Blue pumpkins have been used by autistic trick-or-treaters for the last few years, but not everybody thinks they’re a good idea.
Teal pumpkins started getting popular in 2014 when nonprofit Food Allergy Research & Education launched a campaign to help kids with food allergies enjoy Halloween without suffering from reactions.
But it has since been expanded to include other kids, including those in the autistic community.
Whether or not you choose to paint your pumpkins blue is up to you and your family. Before you make a decision, here are some important things to know,
Using blue pumpkins could reduce stressful interactions for autistic children and their families.

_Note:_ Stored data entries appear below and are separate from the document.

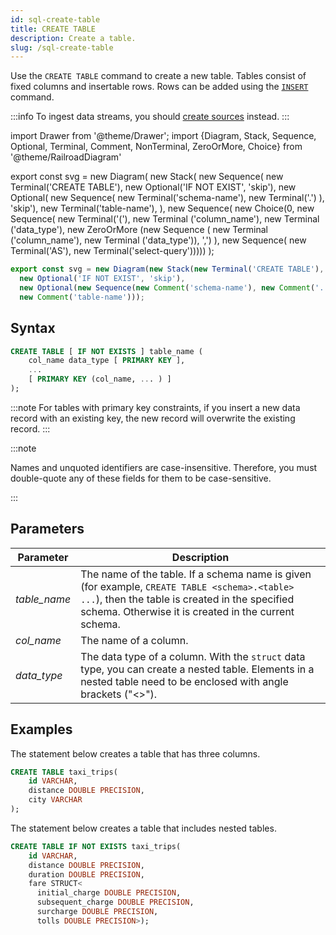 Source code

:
 ```yaml
---
id: sql-create-table
title: CREATE TABLE
description: Create a table.
slug: /sql-create-table
---
```


Use the `CREATE TABLE` command to create a new table. Tables consist of fixed columns and insertable rows. Rows can be added using the [`INSERT`](sql-insert.md) command.

:::info
To ingest data streams, you should [create sources](sql-create-source.md) instead.
:::


import Drawer from '@theme/Drawer';
import {Diagram, Stack, Sequence, Optional, Terminal, Comment, NonTerminal, ZeroOrMore, Choice} from '@theme/RailroadDiagram'

export const svg = new Diagram(
    new Stack(
        new Sequence(
            new Terminal('CREATE TABLE'), 
            new Optional('IF NOT EXIST', 'skip'), 
            new Optional(
                new Sequence(
                    new Terminal('schema-name'), 
                    new Terminal('.')
                    ), 
                    'skip'),
            new Terminal('table-name'), 
                    ), 
        new Sequence(
            new Choice(0,
                new Sequence(
                    new Terminal('('),
                    new Terminal ('column_name'),
                    new Terminal ('data_type'),
                    new ZeroOrMore (new Sequence ( new Terminal ('column_name'), new Terminal ('data_type')), ',')
                ),
                new Sequence(
                    new Terminal('AS'), 
                    new Terminal('select-query')))))
                    );

<Drawer SVG={svg} />

```js
export const svg = new Diagram(new Stack(new Terminal('CREATE TABLE'),
  new Optional('IF NOT EXIST', 'skip'),
  new Optional(new Sequence(new Comment('schema-name'), new Comment('.')), 'skip'),
  new Comment('table-name')));
```

## Syntax

```sql
CREATE TABLE [ IF NOT EXISTS ] table_name (
    col_name data_type [ PRIMARY KEY ],
    ...
    [ PRIMARY KEY (col_name, ... ) ]
);
```

:::note
For tables with primary key constraints, if you insert a new data record with an existing key, the new record will overwrite the existing record.
:::

:::note

Names and unquoted identifiers are case-insensitive. Therefore, you must double-quote any of these fields for them to be case-sensitive.

:::

## Parameters

| Parameter| Description|
|-----------|-------------|
|*table_name*    |The name of the table. If a schema name is given (for example, `CREATE TABLE <schema>.<table> ...`), then the table is created in the specified schema. Otherwise it is created in the current schema.|
|*col_name*      |The name of a column.|
|*data_type*|The data type of a column. With the `struct` data type, you can create a nested table. Elements in a nested table need to be enclosed with angle brackets ("<\>"). |

## Examples

The statement below creates a table that has three columns.

```sql
CREATE TABLE taxi_trips(
    id VARCHAR,
    distance DOUBLE PRECISION,
    city VARCHAR
);
```

The statement below creates a table that includes nested tables.

```sql
CREATE TABLE IF NOT EXISTS taxi_trips(
    id VARCHAR,
    distance DOUBLE PRECISION,
    duration DOUBLE PRECISION,
    fare STRUCT<
      initial_charge DOUBLE PRECISION, 
      subsequent_charge DOUBLE PRECISION, 
      surcharge DOUBLE PRECISION, 
      tolls DOUBLE PRECISION>);
```


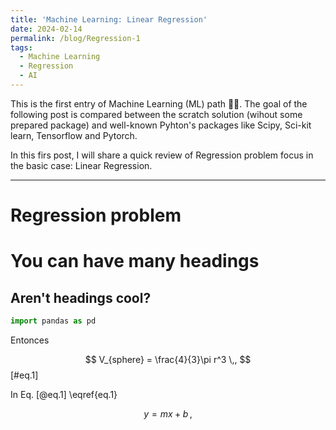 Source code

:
 ```yaml
---
title: 'Machine Learning: Linear Regression'
date: 2024-02-14
permalink: /blog/Regression-1
tags:
  - Machine Learning
  - Regression
  - AI
---
```


This is the first entry of Machine Learning (ML) path 🧠🤖. The goal of the following post is compared between the scratch solution (wihout some prepared package) and well-known Pyhton's packages like Scipy, Sci-kit learn, Tensorflow and Pytorch.

In this firs post, I will share a quick review of Regression problem focus in the basic case: Linear Regression.
____

**Regression problem**
======

You can have many headings
======

Aren't headings cool?
------

```python
import pandas as pd

```
Entonces

$$
V_{sphere} = \frac{4}{3}\pi r^3 \,, 
$$ [#eq.1]

In Eq. [@eq.1] \eqref{eq.1}

$$ 
y = mx + b\,,
$$ 

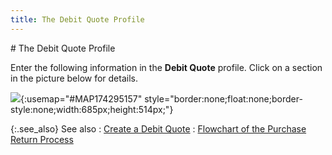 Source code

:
 ```yaml
---
title: The Debit Quote Profile
---
```

<map name="MAP174295157">
<area shape="rect" coords="96, 56, 681, 83" href="{{site.pp_baseurl}}/misc/document_information_dq.html">

<area shape="rect" coords="99, 87, 683, 161" href="{{site.pp_baseurl}}/misc/vendor_information_dq.html">

<area shape="rect" coords="99, 166, 683, 246" href="{{site.pp_baseurl}}/misc/item_information_dq.html">

<area shape="rect" coords="98, 251, 683, 492" href="{{site.pp_baseurl}}/misc/document_tab_views_dq_step_by_step.html">

<area shape="rect" coords="96, 494, 684, 512" href="{{site.pp_baseurl}}/return-proc/doc-prof/contents/sbar-info/status_bar_information_purchase_return_documents_common_purchase_return_document_information.html">
</map>
# The Debit Quote Profile


Enter the following information in the **Debit 
 Quote** profile. Click on a section in the picture below for details.


![]({{site.pp_baseurl}}/img/debit_quote_pur.jpg){:usemap="#MAP174295157" style="border:none;float:none;border-style:none;width:685px;height:514px;"}


{:.see_also}
See also
: [Create a Debit  Quote]({{site.pp_baseurl}}/return-proc/debit-quotes/create-a-debit-quote/creating_a_debit_quote.html)
: [Flowchart  of the Purchase Return Process]({{site.pp_baseurl}}/return-proc/flowchart_of_the_purchase_return_process.html)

For instance, if strangers see a blue pumpkin, they might know to be quiet, respectful, and understanding of its owner’s additional needs. If a child can’t say “trick or treat!” when they come to your door, they might be non-verbal. If they’re not wearing a costume, they could have sensory issues — and so on.
For people who are non-verbal, wearing some sort of indicator to explain their inability to talk can be useful for interacting with others. Oftentimes, it’s difficult to tell someone is autistic by looking at them, and the blue pumpkin serves as a wordless explanation.
Blue pumpkins are also sometimes used as a way for non-autistic households to signal that they’re a safe space for all kids, including those with disabilities. This can create a sense of community, support, and acceptance for autistic people and their families.
Plus, people who don’t know much about autism might be encouraged to do more research after seeing a blue pumpkin around Halloween. In this way, using them can raise awareness of autism and the autistic experience.
Others say using blue pumpkins can be dangerous and damaging.
Carrying a differently-colored pumpkin can encourage the “othering” of autistic kids, or result in them being targeted by bullies or predators.
Some believe the blue pumpkins are like targets on the backs of autistic children, who may have communication or processing issues that make them more susceptible to manipulation and abuse. If they aren’t aware of danger, or if they’re overly trusting, it might be safer for them to blend in rather than calling attention to their differences.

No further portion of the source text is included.